Entretanto, desde la mesa del aspirante a economista le ofrecían risas burlonas, achinadas por la cerveza, alucinadas por las inevitables miradas de los demás. Creyó que se burlaban de sus consideraciones frente a un café, de su forma de hablar, de vestir, de su nacionalidad, de su cara infantil y achinada, y hasta de su forma de respirar. Tal vez era eso aunque sintió miedo al pensar en una realidad diferente, una que se riera de su imaginación y desmereciera sus cavilaciones estúpidas. La verdad es que ninguno gritó un improperio desmedido ni le lanzaron bolitas de nada. Lo cierto es que quizás nadie se había percatado mucho de su existencia y, si lo habían hecho, lo habían ignorado.

Decidió entonces concentrarse en su café y ver qué podrían decirle las figuras que tenía enfrente (el vaso, el agitador, la mesa misma). Pero nada, no pasaba nada. De inmediato pensó en alguien pasando por lo mismo y acercó sus labios al borde de la taza con resignación.

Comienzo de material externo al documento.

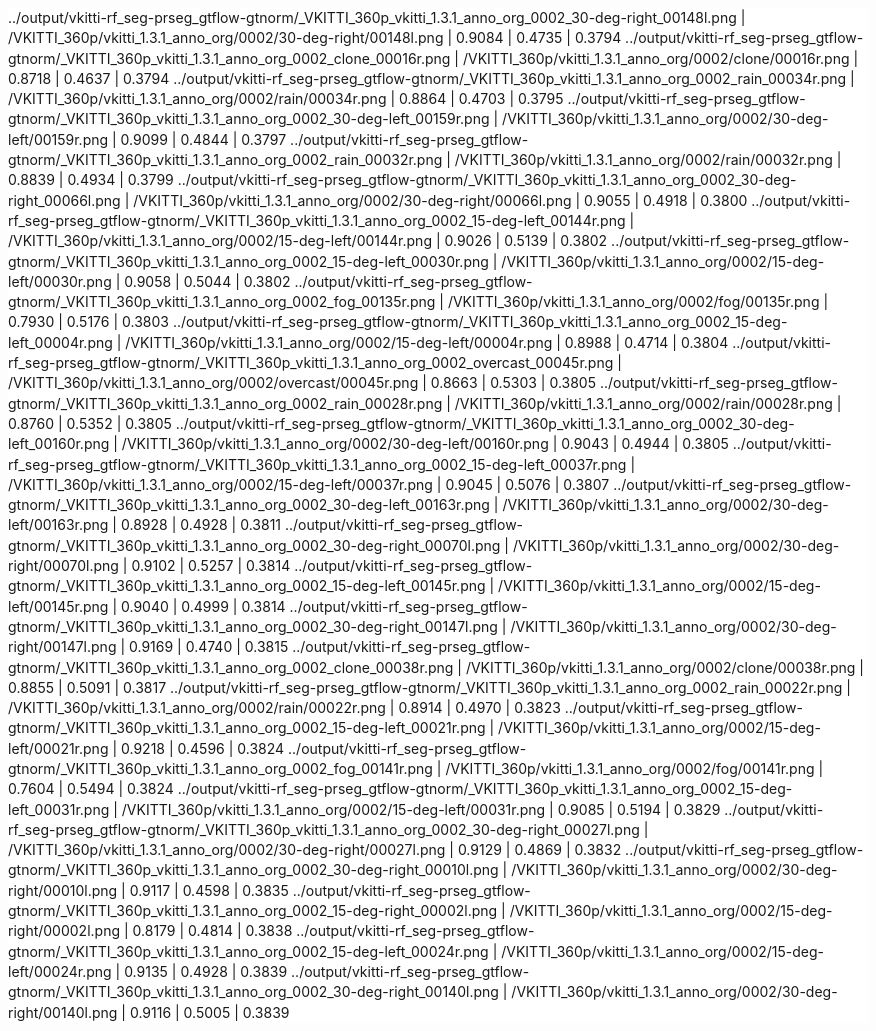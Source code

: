../output/vkitti-rf_seg-prseg_gtflow-gtnorm/_VKITTI_360p_vkitti_1.3.1_anno_org_0002_30-deg-right_00148l.png | /VKITTI_360p/vkitti_1.3.1_anno_org/0002/30-deg-right/00148l.png | 0.9084 | 0.4735 | 0.3794
../output/vkitti-rf_seg-prseg_gtflow-gtnorm/_VKITTI_360p_vkitti_1.3.1_anno_org_0002_clone_00016r.png | /VKITTI_360p/vkitti_1.3.1_anno_org/0002/clone/00016r.png | 0.8718 | 0.4637 | 0.3794
../output/vkitti-rf_seg-prseg_gtflow-gtnorm/_VKITTI_360p_vkitti_1.3.1_anno_org_0002_rain_00034r.png | /VKITTI_360p/vkitti_1.3.1_anno_org/0002/rain/00034r.png | 0.8864 | 0.4703 | 0.3795
../output/vkitti-rf_seg-prseg_gtflow-gtnorm/_VKITTI_360p_vkitti_1.3.1_anno_org_0002_30-deg-left_00159r.png | /VKITTI_360p/vkitti_1.3.1_anno_org/0002/30-deg-left/00159r.png | 0.9099 | 0.4844 | 0.3797
../output/vkitti-rf_seg-prseg_gtflow-gtnorm/_VKITTI_360p_vkitti_1.3.1_anno_org_0002_rain_00032r.png | /VKITTI_360p/vkitti_1.3.1_anno_org/0002/rain/00032r.png | 0.8839 | 0.4934 | 0.3799
../output/vkitti-rf_seg-prseg_gtflow-gtnorm/_VKITTI_360p_vkitti_1.3.1_anno_org_0002_30-deg-right_00066l.png | /VKITTI_360p/vkitti_1.3.1_anno_org/0002/30-deg-right/00066l.png | 0.9055 | 0.4918 | 0.3800
../output/vkitti-rf_seg-prseg_gtflow-gtnorm/_VKITTI_360p_vkitti_1.3.1_anno_org_0002_15-deg-left_00144r.png | /VKITTI_360p/vkitti_1.3.1_anno_org/0002/15-deg-left/00144r.png | 0.9026 | 0.5139 | 0.3802
../output/vkitti-rf_seg-prseg_gtflow-gtnorm/_VKITTI_360p_vkitti_1.3.1_anno_org_0002_15-deg-left_00030r.png | /VKITTI_360p/vkitti_1.3.1_anno_org/0002/15-deg-left/00030r.png | 0.9058 | 0.5044 | 0.3802
../output/vkitti-rf_seg-prseg_gtflow-gtnorm/_VKITTI_360p_vkitti_1.3.1_anno_org_0002_fog_00135r.png | /VKITTI_360p/vkitti_1.3.1_anno_org/0002/fog/00135r.png | 0.7930 | 0.5176 | 0.3803
../output/vkitti-rf_seg-prseg_gtflow-gtnorm/_VKITTI_360p_vkitti_1.3.1_anno_org_0002_15-deg-left_00004r.png | /VKITTI_360p/vkitti_1.3.1_anno_org/0002/15-deg-left/00004r.png | 0.8988 | 0.4714 | 0.3804
../output/vkitti-rf_seg-prseg_gtflow-gtnorm/_VKITTI_360p_vkitti_1.3.1_anno_org_0002_overcast_00045r.png | /VKITTI_360p/vkitti_1.3.1_anno_org/0002/overcast/00045r.png | 0.8663 | 0.5303 | 0.3805
../output/vkitti-rf_seg-prseg_gtflow-gtnorm/_VKITTI_360p_vkitti_1.3.1_anno_org_0002_rain_00028r.png | /VKITTI_360p/vkitti_1.3.1_anno_org/0002/rain/00028r.png | 0.8760 | 0.5352 | 0.3805
../output/vkitti-rf_seg-prseg_gtflow-gtnorm/_VKITTI_360p_vkitti_1.3.1_anno_org_0002_30-deg-left_00160r.png | /VKITTI_360p/vkitti_1.3.1_anno_org/0002/30-deg-left/00160r.png | 0.9043 | 0.4944 | 0.3805
../output/vkitti-rf_seg-prseg_gtflow-gtnorm/_VKITTI_360p_vkitti_1.3.1_anno_org_0002_15-deg-left_00037r.png | /VKITTI_360p/vkitti_1.3.1_anno_org/0002/15-deg-left/00037r.png | 0.9045 | 0.5076 | 0.3807
../output/vkitti-rf_seg-prseg_gtflow-gtnorm/_VKITTI_360p_vkitti_1.3.1_anno_org_0002_30-deg-left_00163r.png | /VKITTI_360p/vkitti_1.3.1_anno_org/0002/30-deg-left/00163r.png | 0.8928 | 0.4928 | 0.3811
../output/vkitti-rf_seg-prseg_gtflow-gtnorm/_VKITTI_360p_vkitti_1.3.1_anno_org_0002_30-deg-right_00070l.png | /VKITTI_360p/vkitti_1.3.1_anno_org/0002/30-deg-right/00070l.png | 0.9102 | 0.5257 | 0.3814
../output/vkitti-rf_seg-prseg_gtflow-gtnorm/_VKITTI_360p_vkitti_1.3.1_anno_org_0002_15-deg-left_00145r.png | /VKITTI_360p/vkitti_1.3.1_anno_org/0002/15-deg-left/00145r.png | 0.9040 | 0.4999 | 0.3814
../output/vkitti-rf_seg-prseg_gtflow-gtnorm/_VKITTI_360p_vkitti_1.3.1_anno_org_0002_30-deg-right_00147l.png | /VKITTI_360p/vkitti_1.3.1_anno_org/0002/30-deg-right/00147l.png | 0.9169 | 0.4740 | 0.3815
../output/vkitti-rf_seg-prseg_gtflow-gtnorm/_VKITTI_360p_vkitti_1.3.1_anno_org_0002_clone_00038r.png | /VKITTI_360p/vkitti_1.3.1_anno_org/0002/clone/00038r.png | 0.8855 | 0.5091 | 0.3817
../output/vkitti-rf_seg-prseg_gtflow-gtnorm/_VKITTI_360p_vkitti_1.3.1_anno_org_0002_rain_00022r.png | /VKITTI_360p/vkitti_1.3.1_anno_org/0002/rain/00022r.png | 0.8914 | 0.4970 | 0.3823
../output/vkitti-rf_seg-prseg_gtflow-gtnorm/_VKITTI_360p_vkitti_1.3.1_anno_org_0002_15-deg-left_00021r.png | /VKITTI_360p/vkitti_1.3.1_anno_org/0002/15-deg-left/00021r.png | 0.9218 | 0.4596 | 0.3824
../output/vkitti-rf_seg-prseg_gtflow-gtnorm/_VKITTI_360p_vkitti_1.3.1_anno_org_0002_fog_00141r.png | /VKITTI_360p/vkitti_1.3.1_anno_org/0002/fog/00141r.png | 0.7604 | 0.5494 | 0.3824
../output/vkitti-rf_seg-prseg_gtflow-gtnorm/_VKITTI_360p_vkitti_1.3.1_anno_org_0002_15-deg-left_00031r.png | /VKITTI_360p/vkitti_1.3.1_anno_org/0002/15-deg-left/00031r.png | 0.9085 | 0.5194 | 0.3829
../output/vkitti-rf_seg-prseg_gtflow-gtnorm/_VKITTI_360p_vkitti_1.3.1_anno_org_0002_30-deg-right_00027l.png | /VKITTI_360p/vkitti_1.3.1_anno_org/0002/30-deg-right/00027l.png | 0.9129 | 0.4869 | 0.3832
../output/vkitti-rf_seg-prseg_gtflow-gtnorm/_VKITTI_360p_vkitti_1.3.1_anno_org_0002_30-deg-right_00010l.png | /VKITTI_360p/vkitti_1.3.1_anno_org/0002/30-deg-right/00010l.png | 0.9117 | 0.4598 | 0.3835
../output/vkitti-rf_seg-prseg_gtflow-gtnorm/_VKITTI_360p_vkitti_1.3.1_anno_org_0002_15-deg-right_00002l.png | /VKITTI_360p/vkitti_1.3.1_anno_org/0002/15-deg-right/00002l.png | 0.8179 | 0.4814 | 0.3838
../output/vkitti-rf_seg-prseg_gtflow-gtnorm/_VKITTI_360p_vkitti_1.3.1_anno_org_0002_15-deg-left_00024r.png | /VKITTI_360p/vkitti_1.3.1_anno_org/0002/15-deg-left/00024r.png | 0.9135 | 0.4928 | 0.3839
../output/vkitti-rf_seg-prseg_gtflow-gtnorm/_VKITTI_360p_vkitti_1.3.1_anno_org_0002_30-deg-right_00140l.png | /VKITTI_360p/vkitti_1.3.1_anno_org/0002/30-deg-right/00140l.png | 0.9116 | 0.5005 | 0.3839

Logró bajar el café a la mitad por lo que ahora no podría reprocharse nada. En este punto, el abandono sería menos abandono y más una despedida. Alrededor, las mesas seguían llenándose de grupos similares en los que por centro de mesa brillaba la misma cerveza fría. Y la historia se repetía. Los mismos pasos, las mismas risas, la misma efervescencia. La tarde, pasados unos minutos, se tiñó de noche y las cosas cambiaron. No era tiempo de sentarse solo en una mesa de cuatro. Las miradas y las risas esta vez iban dirigidas con impaciencia. Lo invitaban, sin rodeos, a irse bien a la mierda. Dudó en principio, miró la hora en su celular sin novedades, pero salió del lugar en calma. No lo podría negar, por primera vez, en toda la tarde, se sintió solo. En ese momento quería, a lo sumo, como capricho ínfimo, una lata de cerveza. Pero a esta hora las cervezas son impagables, pensó con tristeza. Y esa noche, y muchas otras más, buscó sin éxito alguna botella olvidada en cualquier esquina de la ciudad.